保護性能と防犯効果は『屋根付きガレージ』並み!
東京23区内のアパートやマンションを10軒ほど転々としたけれど、オートバイ用として駐車スペースが確保されていた物件は一軒もなし。大家さんと交渉して、自転車置き場や階段の下、自動車駐車場の僅かな空きスペースに遠慮がちに置かせてもらってた。
で、25年の間に盗難被害に遭うこと5回。そのたびにアラームやロック類の数が増え、着け外しに手間がかかってイラつくし、エンジンが冷めるまではカバーを掛けられず、外したカバーの置き場にも困る。雨の夜に濡れながら手探りでロックを着けていると泣きたくなるほど。「ちゃんとしたオートバイ置き場のあるところに住みたい」というささやかな願いさえ、23区内の賃貸物件ではなかなか叶わないんだよね。
結局、子供が二人に増えたのを機に庭と駐車場付きの一戸建てに引っ越して、これで落着! と思ったら、駐車スペースは即座に妻の自動車や子供たちの自転車に占有され、残った場所は芝生の庭だけ。しかたなくサイドスタンドが潜らないように芝生に敷石を埋め込み、相変わらずのボディカバーユーザー。敷地内だからロック類は不要になったけど、カバーを着け外しする手間は変わないし、芝生の水分でカバー内が蒸れる問題もあって、理想としていた屋根付きガレージには程遠い。
何年かは我慢してVTR1000Fを入れていたものの、久々に新車で買ったニンジャ1000にカバーを被せるのは嫌。そこで思い出したのが本誌のギアーズテストでも紹介した簡易車庫。スチール製のフレームにカバー生地を組み合わせて蛇腹状に開閉する構造で、ワンタッチで開閉できるし、車体には何も触れないから小傷も付かない。なによりエンジンやマフラーが熱くても関係なく、サッと閉じられるのがたまらなく魅力的。

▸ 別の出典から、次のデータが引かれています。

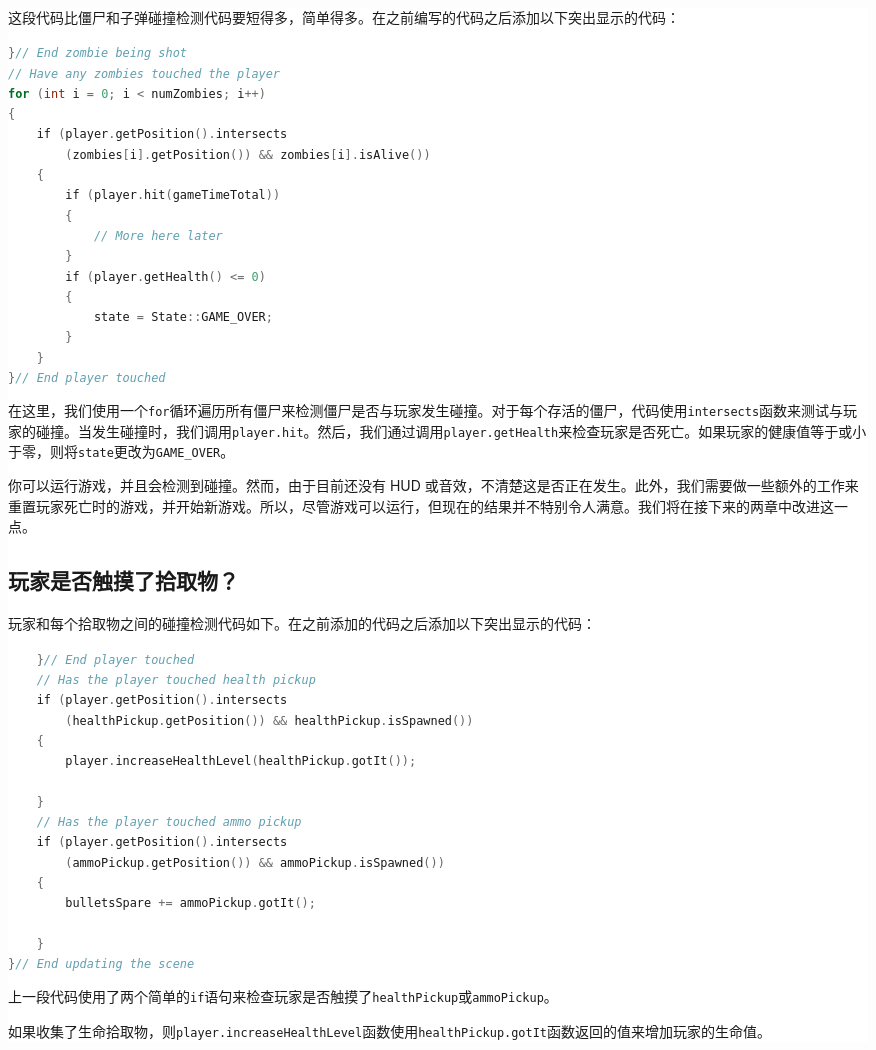 这段代码比僵尸和子弹碰撞检测代码要短得多，简单得多。在之前编写的代码之后添加以下突出显示的代码：

```cpp
}// End zombie being shot
// Have any zombies touched the player            
for (int i = 0; i < numZombies; i++)
{
    if (player.getPosition().intersects
        (zombies[i].getPosition()) && zombies[i].isAlive())
    {
        if (player.hit(gameTimeTotal))
        {
            // More here later
        }
        if (player.getHealth() <= 0)
        {
            state = State::GAME_OVER;            
        }
    }
}// End player touched
```

在这里，我们使用一个`for`循环遍历所有僵尸来检测僵尸是否与玩家发生碰撞。对于每个存活的僵尸，代码使用`intersects`函数来测试与玩家的碰撞。当发生碰撞时，我们调用`player.hit`。然后，我们通过调用`player.getHealth`来检查玩家是否死亡。如果玩家的健康值等于或小于零，则将`state`更改为`GAME_OVER`。

你可以运行游戏，并且会检测到碰撞。然而，由于目前还没有 HUD 或音效，不清楚这是否正在发生。此外，我们需要做一些额外的工作来重置玩家死亡时的游戏，并开始新游戏。所以，尽管游戏可以运行，但现在的结果并不特别令人满意。我们将在接下来的两章中改进这一点。

## 玩家是否触摸了拾取物？

玩家和每个拾取物之间的碰撞检测代码如下。在之前添加的代码之后添加以下突出显示的代码：

```cpp
    }// End player touched
    // Has the player touched health pickup
    if (player.getPosition().intersects
        (healthPickup.getPosition()) && healthPickup.isSpawned())
    {
        player.increaseHealthLevel(healthPickup.gotIt());

    }
    // Has the player touched ammo pickup
    if (player.getPosition().intersects
        (ammoPickup.getPosition()) && ammoPickup.isSpawned())
    {
        bulletsSpare += ammoPickup.gotIt();

    }
}// End updating the scene
```

上一段代码使用了两个简单的`if`语句来检查玩家是否触摸了`healthPickup`或`ammoPickup`。

如果收集了生命拾取物，则`player.increaseHealthLevel`函数使用`healthPickup.gotIt`函数返回的值来增加玩家的生命值。
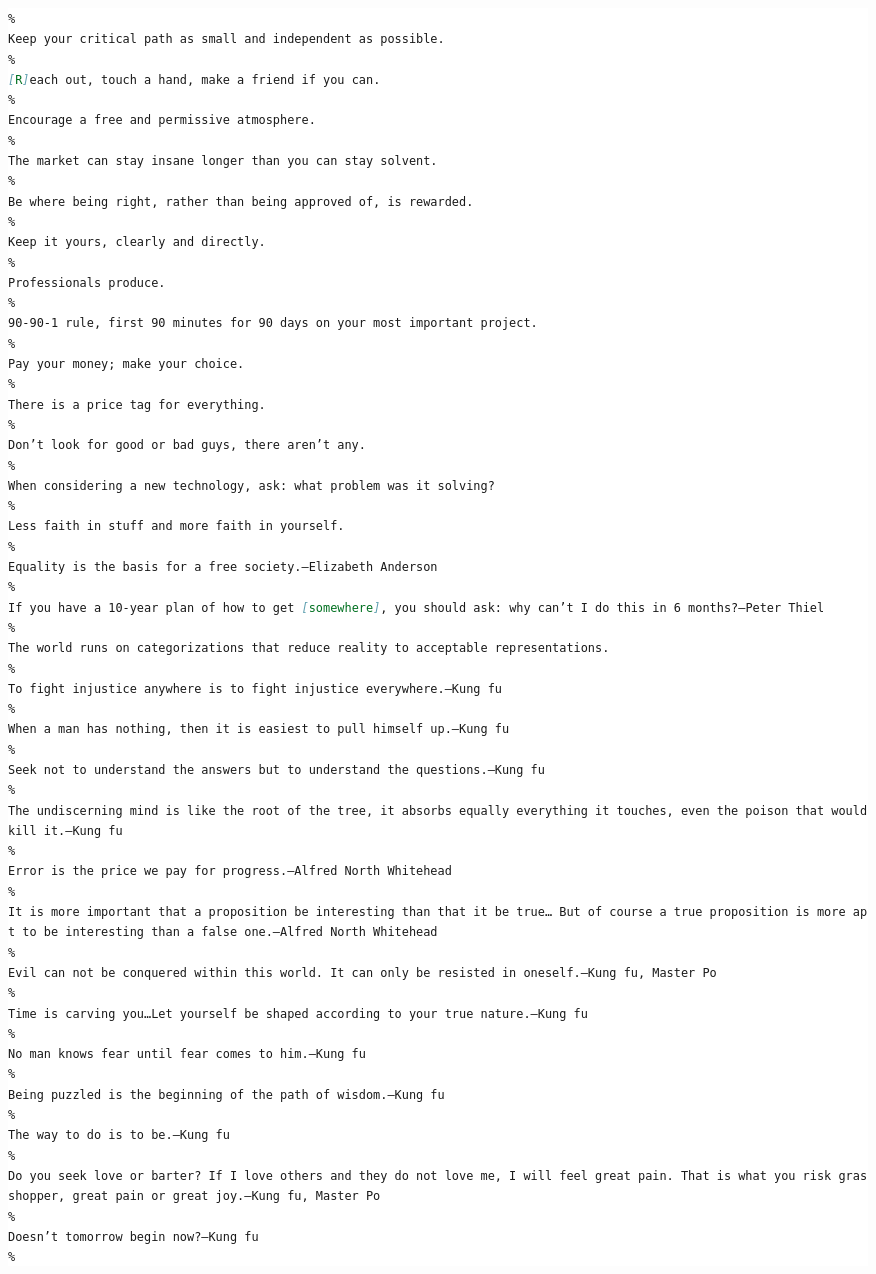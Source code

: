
 ```markdown
%
Keep your critical path as small and independent as possible.
%
[R]each out, touch a hand, make a friend if you can.
%
Encourage a free and permissive atmosphere.
%
The market can stay insane longer than you can stay solvent.
%
Be where being right, rather than being approved of, is rewarded.
%
Keep it yours, clearly and directly.
%
Professionals produce.
%
90-90-1 rule, first 90 minutes for 90 days on your most important project.
%
Pay your money; make your choice.
%
There is a price tag for everything.
%
Don’t look for good or bad guys, there aren’t any.
%
When considering a new technology, ask: what problem was it solving?
%
Less faith in stuff and more faith in yourself.
%
Equality is the basis for a free society.—Elizabeth Anderson
%
If you have a 10-year plan of how to get [somewhere], you should ask: why can’t I do this in 6 months?—Peter Thiel
%
The world runs on categorizations that reduce reality to acceptable representations.
%
To fight injustice anywhere is to fight injustice everywhere.—Kung fu
%
When a man has nothing, then it is easiest to pull himself up.—Kung fu
%
Seek not to understand the answers but to understand the questions.—Kung fu
%
The undiscerning mind is like the root of the tree, it absorbs equally everything it touches, even the poison that would kill it.—Kung fu
%
Error is the price we pay for progress.—Alfred North Whitehead
%
It is more important that a proposition be interesting than that it be true… But of course a true proposition is more apt to be interesting than a false one.—Alfred North Whitehead
%
Evil can not be conquered within this world. It can only be resisted in oneself.—Kung fu, Master Po
%
Time is carving you…Let yourself be shaped according to your true nature.—Kung fu
%
No man knows fear until fear comes to him.—Kung fu
%
Being puzzled is the beginning of the path of wisdom.—Kung fu
%
The way to do is to be.—Kung fu
%
Do you seek love or barter? If I love others and they do not love me, I will feel great pain. That is what you risk grasshopper, great pain or great joy.—Kung fu, Master Po
%
Doesn’t tomorrow begin now?—Kung fu
%
```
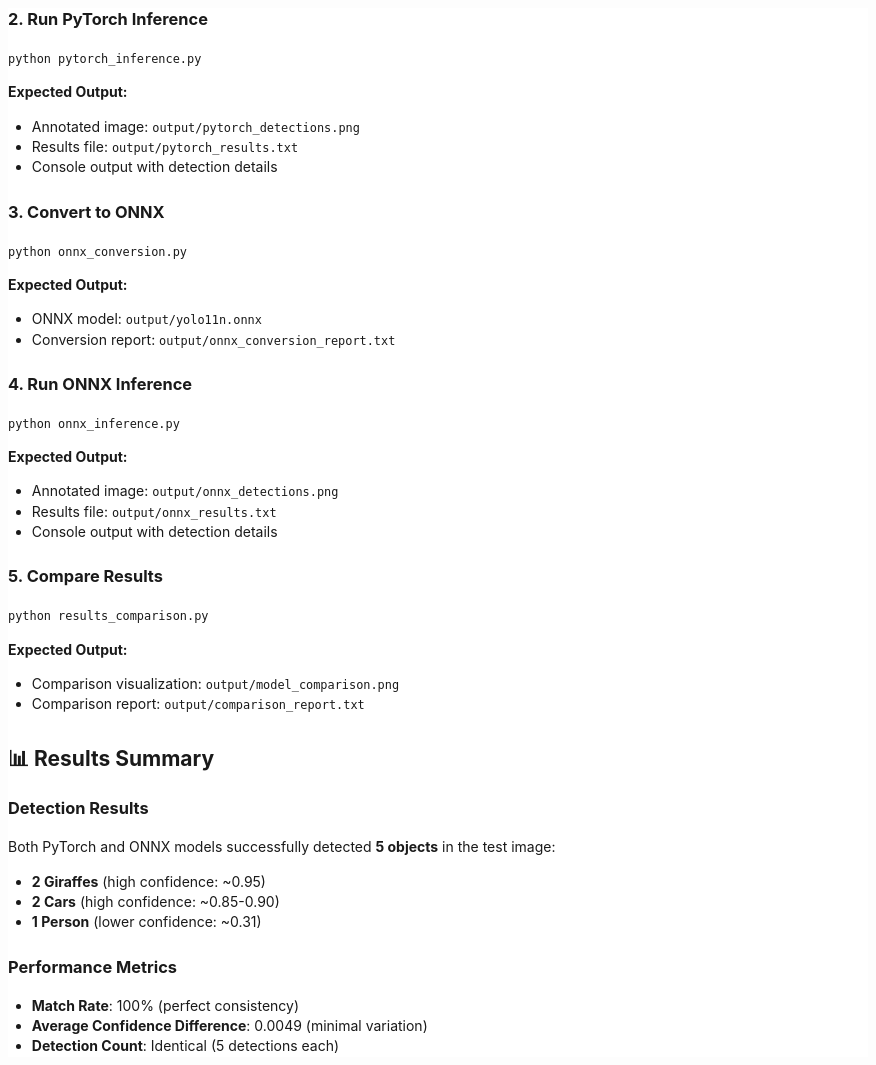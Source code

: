 ### 2. Run PyTorch Inference

```bash
python pytorch_inference.py
```

**Expected Output:**
- Annotated image: `output/pytorch_detections.png`
- Results file: `output/pytorch_results.txt`
- Console output with detection details

### 3. Convert to ONNX

```bash
python onnx_conversion.py
```

**Expected Output:**
- ONNX model: `output/yolo11n.onnx`
- Conversion report: `output/onnx_conversion_report.txt`

### 4. Run ONNX Inference

```bash
python onnx_inference.py
```

**Expected Output:**
- Annotated image: `output/onnx_detections.png`
- Results file: `output/onnx_results.txt`
- Console output with detection details

### 5. Compare Results

```bash
python results_comparison.py
```

**Expected Output:**
- Comparison visualization: `output/model_comparison.png`
- Comparison report: `output/comparison_report.txt`

## 📊 Results Summary

### Detection Results
Both PyTorch and ONNX models successfully detected **5 objects** in the test image:
- **2 Giraffes** (high confidence: ~0.95)
- **2 Cars** (high confidence: ~0.85-0.90)
- **1 Person** (lower confidence: ~0.31)

### Performance Metrics
- **Match Rate**: 100% (perfect consistency)
- **Average Confidence Difference**: 0.0049 (minimal variation)
- **Detection Count**: Identical (5 detections each)
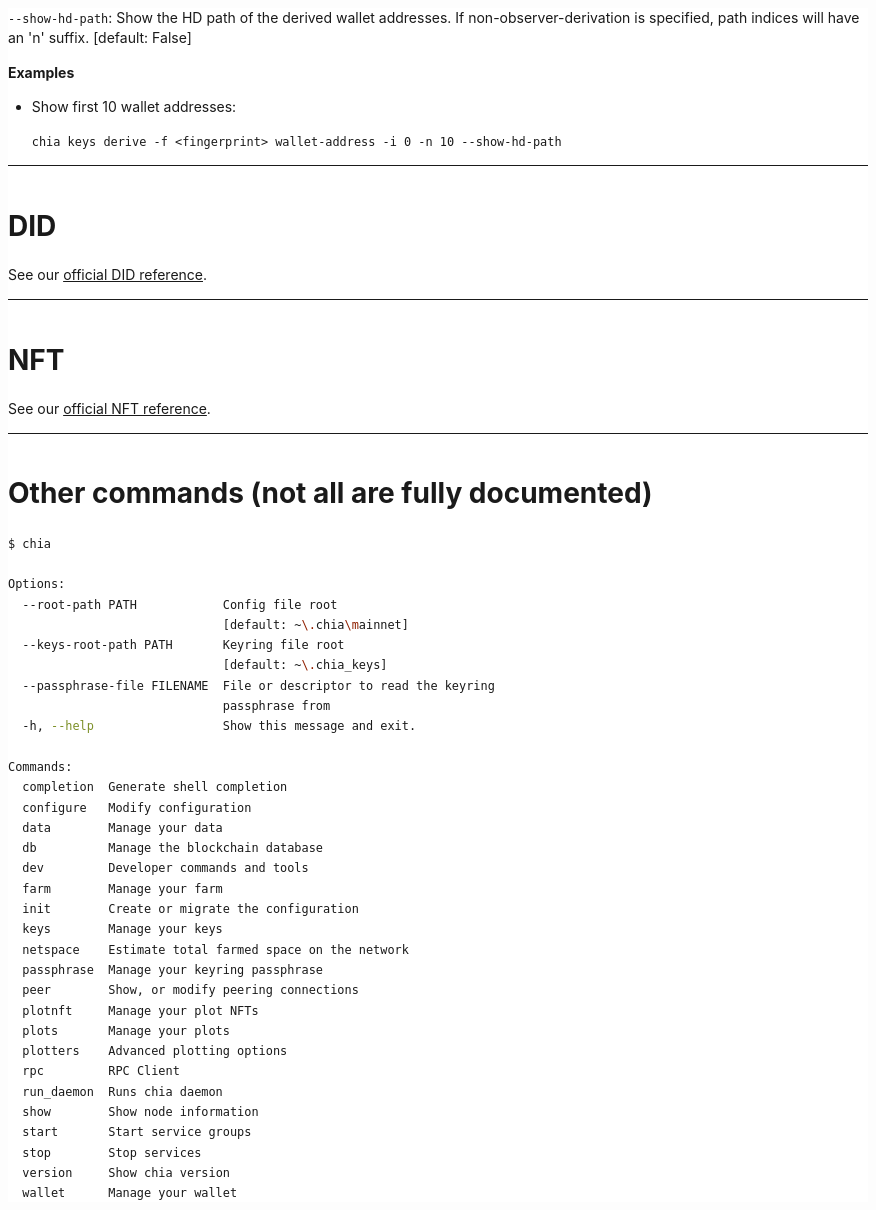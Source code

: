 `--show-hd-path`: Show the HD path of the derived wallet addresses. If non-observer-derivation is specified, path indices will have an 'n' suffix. [default: False]

**Examples**

- Show first 10 wallet addresses:

  `chia keys derive -f <fingerprint> wallet-address -i 0 -n 10 --show-hd-path`

---

# DID

See our [official DID reference](/did-cli).

---

# NFT

See our [official NFT reference](/nft-cli).

---

# Other commands (not all are fully documented)

```sh
$ chia

Options:
  --root-path PATH            Config file root
                              [default: ~\.chia\mainnet]
  --keys-root-path PATH       Keyring file root
                              [default: ~\.chia_keys]
  --passphrase-file FILENAME  File or descriptor to read the keyring
                              passphrase from
  -h, --help                  Show this message and exit.

Commands:
  completion  Generate shell completion
  configure   Modify configuration
  data        Manage your data
  db          Manage the blockchain database
  dev         Developer commands and tools
  farm        Manage your farm
  init        Create or migrate the configuration
  keys        Manage your keys
  netspace    Estimate total farmed space on the network
  passphrase  Manage your keyring passphrase
  peer        Show, or modify peering connections
  plotnft     Manage your plot NFTs
  plots       Manage your plots
  plotters    Advanced plotting options
  rpc         RPC Client
  run_daemon  Runs chia daemon
  show        Show node information
  start       Start service groups
  stop        Stop services
  version     Show chia version
  wallet      Manage your wallet

```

似たような製品がいくつかあるから、用品量販店やMCショーでフレームの強度やカバー生地の質を入念にチェックして選んだのが「バイクバーン」という製品。他の製品より高いけど、長く使うから安物買いの……になるよりはいい。販売元に電話すると運よくサイズ違いで返品されたものを「一度組み立てた中古」という理由で安く売ってくれた。
設置に必要なスペースは幅1m×長さ2.5mくらい。蒸れを防ぐためにコンパネを下に敷いたら、コンパネが重り代わりになってアンカーで地面に固定しなくても安定しているし、バイクバーンの移動も簡単。さらにカバーを開かないようにするロック用の穴もある。おおっ、こりゃいいぞ! と狂喜してニンジャ1000を入れたら予期せぬ問題が。サイドスタンドだと車体が左側に傾くから、オートバイをバイクバーンの右側に寄せて停める必要があるのと、ニンジャのバックミラー張り出し量だと蛇腹の開閉時にミラー先端が微妙に接触する。ミラーステーごと内側に向ければ大丈夫なんだけど、毎回ミラーを合わせなきゃいけないのは鬱陶しい。
なら、バイクバーンの真ん中に停めりゃいいじゃん、とポチッたのがフロントタイヤを固定する「ホイールチョック」というスタンドの一種。ハンドルを真っ直ぐにした状態で停めるので出し入れもスムーズ。メーカーの広報車を入れることも多いんだけど、ZX-14のようなメガスポーツだって大丈夫。あ、VMAXとゴールドウイングは僕の使っているジュニアサイズだと無理でした。(笑)
4年近く使っているけど、トラブルはなし。徐々に落ちてきたカバー生地の撥水性も、撥水スプレーを吹いたら復活した。いざとなればカバーからフレーム、ボルトに至るまで買えるのも安心。
雨や紫外線による外装の劣化防止にも効果絶大だから、設置場所が確保できる人には絶対にお勧め。僕も本物の屋根付きガレージ生活が実現するまでは使い続けます!